The title of the collection takes its influence from Raymond Carver's 1981 short story collection What We Talk About When We Talk About Love. The book was a finalist for the Pulitzer Prize for Fiction, losing to Adam Johnson's The Orphan Master's Son. Englander's collection was awarded the 2012 Frank O'Connor International Short Story Award.

==Stories==
- "What We Talk About When We Talk About Anne Frank" was originally published in the December 12, 2011 edition of The New Yorker and was included in The Best American Short Stories of 2012. Like Carver's story, "What We Talk About When We Talk About Love," Englander's story centers around two middle-aged married couples sitting around a table and sharing a bottle of liquor (in Carver's story, it is gin and in Englander's, vodka and pot). The story is told by a first-person present narrator who is married to Debbie and they live together in South Florida. Debbie's childhood friend from Yeshiva school, Lauren, who is now known as Shoshana, is visiting from Jerusalem with her husband, Mark, who has adopted the name, Yerucham. The narrator describes Shoshana and Yerucham as having gone "off to the Holy Land and went from Orthodox to ultra-Orthodox." The climax of the story occurs when Debbie and Shoshana revive a childhood game, the Anne Frank game, in which they speculate who among their non-Jewish friends would save them in the event of a second Holocaust.
- "Sister Hills" "traces the growth of a small Israeli settlement from a couple of shacks into a thriving Jerusalem suburb, depicts the emotionally fraught relationship between two neighbors: one, named Rena, loses her husband and her three sons to the war and unhappy accident; the other, named Yehudit, has nine children and lives a vibrant, satisfying life. When Yehudit’s daughter Aheret was a baby, on the verge of death from a high fever, Yehudit was so desperate she indulged an old superstition: to outsmart the Angel of Death, she 'sold' Aheret to Rena for a pittance. Aheret survived, grew up to be a young woman, and now Rena, alone and bitter, decides to reclaim her, insisting that the girl forfeit her freedom and come to live with her as a caregiver."
- "How We Avenged the Blums" first appeared in The Atlantic (Summer/Fall 2005) and was included in the Best American Short Stories 2006.
- "Peep Show" was originally published in the July 26, 1999 edition of The New Yorker. Its protagonist, Allen Fein (formerly known as Ari Feinberg) is on his way to the Port Authority to go home to his pregnant, "beautiful blond Gentile wife," when he encounters three rabbis from his old school at a peep show. Upon seeing the rabbis, Fein feels enormous guilt for leaving his religion. He also feels guilt for having been, as he believes, unfaithful to his wife, Claire, whom he imagines is on the other side of a partition as a performer in the peep show along with his mother.
- "Everything I Know About My Family On My Mother's Side" first appeared in Esquire in July 2008 and was included in Best American Nonrequired Reading 2009.
- "Camp Sundown"
- "The Reader" first appeared in Electric Literature in September 2011.
- "Free Fruit for Young Widows" was originally published in the May 17, 2010 edition of The New Yorker and was included in Best American Short Stories 2011.

==Reception==
Critical reception for What We Talk About When We Talk About Anne Frank has been mostly positive and the book received praise from the Washington Times, Los Angeles Times, and the Jewish Book Council.

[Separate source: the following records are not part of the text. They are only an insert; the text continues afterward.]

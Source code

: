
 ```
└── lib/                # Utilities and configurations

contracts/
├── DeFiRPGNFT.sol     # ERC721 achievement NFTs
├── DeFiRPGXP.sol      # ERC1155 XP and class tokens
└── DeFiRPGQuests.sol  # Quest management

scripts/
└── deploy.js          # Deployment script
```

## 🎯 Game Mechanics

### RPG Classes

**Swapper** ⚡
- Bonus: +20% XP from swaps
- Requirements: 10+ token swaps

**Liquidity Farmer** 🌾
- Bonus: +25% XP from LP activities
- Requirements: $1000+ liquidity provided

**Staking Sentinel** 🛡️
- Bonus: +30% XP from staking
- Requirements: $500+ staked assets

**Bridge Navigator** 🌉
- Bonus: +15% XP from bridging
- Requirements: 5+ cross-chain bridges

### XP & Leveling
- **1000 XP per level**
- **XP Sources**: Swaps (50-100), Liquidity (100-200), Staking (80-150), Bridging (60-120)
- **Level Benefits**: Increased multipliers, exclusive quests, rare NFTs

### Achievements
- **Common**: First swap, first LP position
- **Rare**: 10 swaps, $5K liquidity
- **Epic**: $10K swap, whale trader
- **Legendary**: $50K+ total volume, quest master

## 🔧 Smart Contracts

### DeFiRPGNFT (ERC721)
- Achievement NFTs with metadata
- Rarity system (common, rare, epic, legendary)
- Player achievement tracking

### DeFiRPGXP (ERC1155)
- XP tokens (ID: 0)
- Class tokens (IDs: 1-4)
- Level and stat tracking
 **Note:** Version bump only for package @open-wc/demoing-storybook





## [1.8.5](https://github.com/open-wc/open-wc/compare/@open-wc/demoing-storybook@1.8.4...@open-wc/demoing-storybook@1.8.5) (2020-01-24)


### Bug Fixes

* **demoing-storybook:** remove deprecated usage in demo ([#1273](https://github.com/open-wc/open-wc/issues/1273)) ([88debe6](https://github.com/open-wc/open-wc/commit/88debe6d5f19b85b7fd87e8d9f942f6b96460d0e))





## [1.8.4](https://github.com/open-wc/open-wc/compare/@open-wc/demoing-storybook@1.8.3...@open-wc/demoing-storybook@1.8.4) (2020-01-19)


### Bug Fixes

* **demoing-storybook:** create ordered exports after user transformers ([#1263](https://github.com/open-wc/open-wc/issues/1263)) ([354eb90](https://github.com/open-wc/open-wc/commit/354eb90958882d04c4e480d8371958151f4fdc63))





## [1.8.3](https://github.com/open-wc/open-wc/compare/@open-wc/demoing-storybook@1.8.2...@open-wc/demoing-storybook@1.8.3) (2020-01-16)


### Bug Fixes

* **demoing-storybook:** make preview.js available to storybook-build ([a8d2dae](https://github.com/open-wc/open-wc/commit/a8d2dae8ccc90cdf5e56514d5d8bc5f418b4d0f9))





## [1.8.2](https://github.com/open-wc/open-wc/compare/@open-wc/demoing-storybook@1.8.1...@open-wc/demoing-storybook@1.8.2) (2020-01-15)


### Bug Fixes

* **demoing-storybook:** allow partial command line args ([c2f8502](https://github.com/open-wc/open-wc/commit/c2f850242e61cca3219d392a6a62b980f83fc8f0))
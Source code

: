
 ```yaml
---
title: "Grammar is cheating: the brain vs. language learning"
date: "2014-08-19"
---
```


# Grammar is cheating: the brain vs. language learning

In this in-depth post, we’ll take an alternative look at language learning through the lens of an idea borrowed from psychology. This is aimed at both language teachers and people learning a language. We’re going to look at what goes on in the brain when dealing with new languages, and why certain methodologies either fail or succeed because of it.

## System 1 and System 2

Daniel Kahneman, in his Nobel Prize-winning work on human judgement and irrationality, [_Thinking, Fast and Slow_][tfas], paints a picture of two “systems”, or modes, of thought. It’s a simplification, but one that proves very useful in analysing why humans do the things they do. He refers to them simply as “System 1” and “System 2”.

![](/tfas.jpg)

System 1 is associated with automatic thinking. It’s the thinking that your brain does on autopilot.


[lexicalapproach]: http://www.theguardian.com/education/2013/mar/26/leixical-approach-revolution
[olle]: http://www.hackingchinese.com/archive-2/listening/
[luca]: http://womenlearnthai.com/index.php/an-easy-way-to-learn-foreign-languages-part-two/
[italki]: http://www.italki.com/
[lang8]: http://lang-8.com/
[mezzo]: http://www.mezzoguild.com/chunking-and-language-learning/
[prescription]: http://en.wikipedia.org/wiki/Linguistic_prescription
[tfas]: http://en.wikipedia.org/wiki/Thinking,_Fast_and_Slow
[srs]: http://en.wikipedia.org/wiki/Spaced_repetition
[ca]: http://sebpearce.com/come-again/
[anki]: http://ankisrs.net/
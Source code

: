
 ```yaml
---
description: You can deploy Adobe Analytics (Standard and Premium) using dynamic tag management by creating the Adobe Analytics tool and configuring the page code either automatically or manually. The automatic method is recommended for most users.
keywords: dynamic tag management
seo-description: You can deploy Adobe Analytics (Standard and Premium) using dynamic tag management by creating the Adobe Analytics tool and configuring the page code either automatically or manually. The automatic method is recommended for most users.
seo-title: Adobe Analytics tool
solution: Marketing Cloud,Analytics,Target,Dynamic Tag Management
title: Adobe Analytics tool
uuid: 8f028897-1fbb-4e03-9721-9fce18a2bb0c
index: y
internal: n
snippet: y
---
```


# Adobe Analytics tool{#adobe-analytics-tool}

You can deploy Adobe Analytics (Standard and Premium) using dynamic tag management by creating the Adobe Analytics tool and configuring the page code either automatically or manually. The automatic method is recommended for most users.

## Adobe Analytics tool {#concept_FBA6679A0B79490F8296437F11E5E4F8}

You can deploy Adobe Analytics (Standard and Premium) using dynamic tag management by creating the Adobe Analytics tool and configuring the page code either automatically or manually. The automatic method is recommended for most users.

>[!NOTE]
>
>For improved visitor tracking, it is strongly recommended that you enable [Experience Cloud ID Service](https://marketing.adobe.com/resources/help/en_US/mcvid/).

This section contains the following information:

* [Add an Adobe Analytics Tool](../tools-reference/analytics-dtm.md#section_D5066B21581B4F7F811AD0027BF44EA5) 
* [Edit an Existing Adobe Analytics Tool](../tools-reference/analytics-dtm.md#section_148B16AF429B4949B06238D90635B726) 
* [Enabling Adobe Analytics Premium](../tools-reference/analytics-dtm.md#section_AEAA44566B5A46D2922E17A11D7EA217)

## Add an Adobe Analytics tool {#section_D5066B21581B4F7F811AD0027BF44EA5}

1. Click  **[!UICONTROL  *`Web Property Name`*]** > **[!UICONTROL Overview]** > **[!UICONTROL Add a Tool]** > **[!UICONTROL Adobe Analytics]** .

In The New York Times, Michiko Kakutani gave the book a mixed-to-positive review, stating: "At his best, Mr. Englander manages to delineate such extreme behavior with a combination of psychological insight, allegorical gravity and sometimes uproarious comedy" but that "In several instances, however, the delicate narrative balance slips from Mr. Englander’s grasp." Kakutani also notes: "It’s the title story and “Everything I Know About My Family” that point to Mr. Englander's evolution as a writer, his ability to fuse humor and moral seriousness into a seamless narrative, to incorporate elliptical — yes, Carver-esque — techniques into his arsenal of talents to explore how faith and family (and the stories characters tell about faith and family) ineluctably shape an individual's identity."

James Lasdun's review for The Guardian was more positive, adding: "If there is an abiding theme, it is the way in which notions of right and wrong, guilt and innocence, victim and oppressor, shift over time as memories fade or new perspectives open up on old struggles." Lasdun also offered praise for Englander: "The new book (which comes garlanded with praise from just about every A-list author in America) turns out to be a remarkable collection, not least because of its courageous determination to push forward in the direction hinted at by that last story." He did, however characterize the title story as a "dud, or semi-dud" and noted: "But I suspect Englander might have pulled it off if he hadn't constrained himself so tightly within the terms of Carver's scrupulous realism."

The book received an honourable mention in the Sophie Brody Award 2013.

==Adaptation==
A comedy play adapted from the book, starring Joshua Malina and directed by Patrick Marber opened in October 2024 at the Marylebone Theatre on Park Road in London.